_DIRECTIONS FOR THIS TASK_
Using the data beneath this instruction, retype only the lines from the one that contains "So If you had" down to the one that contains "You kidding me?", both included, exactly as they appear.
== Segment start ==
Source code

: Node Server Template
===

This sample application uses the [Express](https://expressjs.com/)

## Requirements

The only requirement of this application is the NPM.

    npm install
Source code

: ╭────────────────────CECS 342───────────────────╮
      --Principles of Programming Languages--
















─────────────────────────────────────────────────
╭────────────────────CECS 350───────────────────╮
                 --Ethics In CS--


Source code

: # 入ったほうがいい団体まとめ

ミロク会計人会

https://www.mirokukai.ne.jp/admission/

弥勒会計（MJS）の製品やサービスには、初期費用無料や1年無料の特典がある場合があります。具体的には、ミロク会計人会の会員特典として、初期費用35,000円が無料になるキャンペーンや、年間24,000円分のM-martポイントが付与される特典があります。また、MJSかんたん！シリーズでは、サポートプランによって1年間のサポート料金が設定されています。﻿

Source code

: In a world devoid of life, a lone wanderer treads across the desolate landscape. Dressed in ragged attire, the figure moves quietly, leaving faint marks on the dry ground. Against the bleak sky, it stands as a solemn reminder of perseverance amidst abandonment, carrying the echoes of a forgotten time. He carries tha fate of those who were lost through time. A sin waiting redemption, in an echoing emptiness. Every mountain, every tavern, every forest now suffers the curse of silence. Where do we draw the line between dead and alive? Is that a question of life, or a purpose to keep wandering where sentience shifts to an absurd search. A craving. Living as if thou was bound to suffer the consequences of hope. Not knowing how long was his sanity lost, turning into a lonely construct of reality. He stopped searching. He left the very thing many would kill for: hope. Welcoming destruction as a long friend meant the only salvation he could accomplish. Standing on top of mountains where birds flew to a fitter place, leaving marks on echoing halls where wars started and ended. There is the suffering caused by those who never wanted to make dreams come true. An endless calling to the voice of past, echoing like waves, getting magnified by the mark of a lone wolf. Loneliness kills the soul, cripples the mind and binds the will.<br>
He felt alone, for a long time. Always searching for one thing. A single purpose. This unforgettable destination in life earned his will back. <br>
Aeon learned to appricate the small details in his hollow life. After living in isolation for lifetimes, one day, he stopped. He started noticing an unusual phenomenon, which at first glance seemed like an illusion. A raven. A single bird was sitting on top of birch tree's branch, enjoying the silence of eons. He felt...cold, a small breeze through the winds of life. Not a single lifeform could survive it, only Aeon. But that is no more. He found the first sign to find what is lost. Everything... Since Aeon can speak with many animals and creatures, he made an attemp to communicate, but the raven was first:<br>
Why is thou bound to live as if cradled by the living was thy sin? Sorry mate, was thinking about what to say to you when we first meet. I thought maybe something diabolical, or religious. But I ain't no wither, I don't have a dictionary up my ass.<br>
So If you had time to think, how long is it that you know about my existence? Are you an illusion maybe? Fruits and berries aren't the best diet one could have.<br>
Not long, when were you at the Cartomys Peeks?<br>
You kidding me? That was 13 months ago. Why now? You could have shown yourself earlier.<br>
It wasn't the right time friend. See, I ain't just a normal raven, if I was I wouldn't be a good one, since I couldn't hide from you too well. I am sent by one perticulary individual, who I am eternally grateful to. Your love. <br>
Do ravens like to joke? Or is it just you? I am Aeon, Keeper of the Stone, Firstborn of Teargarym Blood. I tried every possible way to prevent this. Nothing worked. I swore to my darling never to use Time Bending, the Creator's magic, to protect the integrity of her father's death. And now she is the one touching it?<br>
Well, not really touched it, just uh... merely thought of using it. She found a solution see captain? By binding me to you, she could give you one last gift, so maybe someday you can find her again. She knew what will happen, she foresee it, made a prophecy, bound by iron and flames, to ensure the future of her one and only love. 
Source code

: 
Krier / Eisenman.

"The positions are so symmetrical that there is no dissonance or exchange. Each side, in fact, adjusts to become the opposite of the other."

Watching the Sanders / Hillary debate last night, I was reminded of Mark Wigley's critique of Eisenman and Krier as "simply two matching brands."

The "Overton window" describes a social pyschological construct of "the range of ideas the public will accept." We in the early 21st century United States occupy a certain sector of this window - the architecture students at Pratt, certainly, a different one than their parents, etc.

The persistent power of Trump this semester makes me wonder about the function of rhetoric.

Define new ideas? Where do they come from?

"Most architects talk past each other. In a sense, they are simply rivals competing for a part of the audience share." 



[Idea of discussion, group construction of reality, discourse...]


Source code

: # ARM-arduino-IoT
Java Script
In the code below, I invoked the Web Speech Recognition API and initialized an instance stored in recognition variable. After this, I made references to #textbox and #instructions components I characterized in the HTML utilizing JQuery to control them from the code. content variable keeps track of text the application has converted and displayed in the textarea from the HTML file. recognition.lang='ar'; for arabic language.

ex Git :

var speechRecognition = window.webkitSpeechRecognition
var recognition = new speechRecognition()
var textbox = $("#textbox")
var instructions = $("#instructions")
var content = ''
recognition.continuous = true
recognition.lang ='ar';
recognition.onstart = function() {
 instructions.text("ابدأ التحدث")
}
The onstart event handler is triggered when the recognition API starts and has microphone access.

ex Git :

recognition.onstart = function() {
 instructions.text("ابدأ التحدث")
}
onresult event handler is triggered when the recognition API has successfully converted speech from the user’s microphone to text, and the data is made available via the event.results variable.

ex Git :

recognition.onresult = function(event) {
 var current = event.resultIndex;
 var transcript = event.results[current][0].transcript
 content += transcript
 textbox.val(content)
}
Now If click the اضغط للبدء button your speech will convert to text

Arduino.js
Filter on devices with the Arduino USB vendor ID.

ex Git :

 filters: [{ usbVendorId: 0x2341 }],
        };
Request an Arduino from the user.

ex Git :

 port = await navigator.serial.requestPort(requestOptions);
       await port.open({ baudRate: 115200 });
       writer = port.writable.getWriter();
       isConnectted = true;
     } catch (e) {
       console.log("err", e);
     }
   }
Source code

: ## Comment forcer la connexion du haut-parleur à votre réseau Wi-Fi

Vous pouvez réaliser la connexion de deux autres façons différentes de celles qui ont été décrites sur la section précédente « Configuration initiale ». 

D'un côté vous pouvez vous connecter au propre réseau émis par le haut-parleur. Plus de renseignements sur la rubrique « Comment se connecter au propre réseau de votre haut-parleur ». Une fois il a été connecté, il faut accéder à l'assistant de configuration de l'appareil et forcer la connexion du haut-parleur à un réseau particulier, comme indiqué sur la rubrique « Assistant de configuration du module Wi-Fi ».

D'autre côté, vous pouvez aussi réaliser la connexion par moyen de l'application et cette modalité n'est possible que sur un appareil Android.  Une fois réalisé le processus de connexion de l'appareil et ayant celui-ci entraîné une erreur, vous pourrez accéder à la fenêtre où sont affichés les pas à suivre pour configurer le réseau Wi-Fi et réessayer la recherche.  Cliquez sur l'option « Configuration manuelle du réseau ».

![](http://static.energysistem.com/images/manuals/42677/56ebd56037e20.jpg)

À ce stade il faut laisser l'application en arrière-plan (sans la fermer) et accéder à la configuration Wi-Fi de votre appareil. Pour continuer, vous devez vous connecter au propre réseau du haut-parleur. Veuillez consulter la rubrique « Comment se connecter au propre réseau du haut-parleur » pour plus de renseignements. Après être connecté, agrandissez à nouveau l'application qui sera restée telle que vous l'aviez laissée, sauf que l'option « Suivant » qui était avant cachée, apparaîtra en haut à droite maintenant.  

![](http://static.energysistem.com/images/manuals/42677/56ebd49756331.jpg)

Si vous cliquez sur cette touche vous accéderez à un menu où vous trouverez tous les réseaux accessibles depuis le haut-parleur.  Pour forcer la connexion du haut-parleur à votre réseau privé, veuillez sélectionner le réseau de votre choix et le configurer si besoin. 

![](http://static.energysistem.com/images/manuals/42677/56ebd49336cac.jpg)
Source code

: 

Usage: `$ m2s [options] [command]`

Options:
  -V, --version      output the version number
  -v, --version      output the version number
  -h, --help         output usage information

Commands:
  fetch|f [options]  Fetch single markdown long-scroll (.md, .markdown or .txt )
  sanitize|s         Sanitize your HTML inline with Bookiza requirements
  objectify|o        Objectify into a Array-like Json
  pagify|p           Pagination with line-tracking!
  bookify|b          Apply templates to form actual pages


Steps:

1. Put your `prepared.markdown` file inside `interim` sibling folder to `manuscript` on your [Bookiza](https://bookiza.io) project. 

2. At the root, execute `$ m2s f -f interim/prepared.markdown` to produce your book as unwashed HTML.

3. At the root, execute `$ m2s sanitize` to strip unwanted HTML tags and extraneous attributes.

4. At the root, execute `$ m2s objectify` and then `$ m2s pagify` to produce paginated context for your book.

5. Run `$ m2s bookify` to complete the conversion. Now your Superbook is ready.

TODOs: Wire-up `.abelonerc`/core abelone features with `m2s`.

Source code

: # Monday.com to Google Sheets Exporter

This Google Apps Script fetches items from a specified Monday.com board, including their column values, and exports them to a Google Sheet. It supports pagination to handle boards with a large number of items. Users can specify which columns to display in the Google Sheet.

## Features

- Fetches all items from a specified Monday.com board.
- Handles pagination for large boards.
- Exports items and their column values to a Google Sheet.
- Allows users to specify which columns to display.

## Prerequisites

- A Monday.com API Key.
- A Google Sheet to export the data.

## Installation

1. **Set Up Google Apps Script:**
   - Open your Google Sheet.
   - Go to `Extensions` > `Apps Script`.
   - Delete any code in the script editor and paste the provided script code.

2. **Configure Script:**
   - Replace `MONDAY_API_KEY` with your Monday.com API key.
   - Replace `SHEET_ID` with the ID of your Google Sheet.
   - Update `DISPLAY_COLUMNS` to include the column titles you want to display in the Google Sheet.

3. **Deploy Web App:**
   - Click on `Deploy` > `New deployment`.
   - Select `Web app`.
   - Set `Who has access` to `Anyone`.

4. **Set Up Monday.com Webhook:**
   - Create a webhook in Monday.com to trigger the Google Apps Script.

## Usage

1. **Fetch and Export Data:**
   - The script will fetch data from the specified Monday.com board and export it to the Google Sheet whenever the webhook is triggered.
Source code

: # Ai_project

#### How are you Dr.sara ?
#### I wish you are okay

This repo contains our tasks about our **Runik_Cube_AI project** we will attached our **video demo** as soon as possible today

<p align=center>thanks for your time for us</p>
== Segment end ==
_ANSWER SECTION_
So If you had time to think, how long is it that you know about my existence? Are you an illusion maybe? Fruits and berries aren't the best diet one could have.<br>
Not long, when were you at the Cartomys Peeks?<br>
You kidding me? That was 13 months ago. Why now? You could have shown yourself earlier.<br>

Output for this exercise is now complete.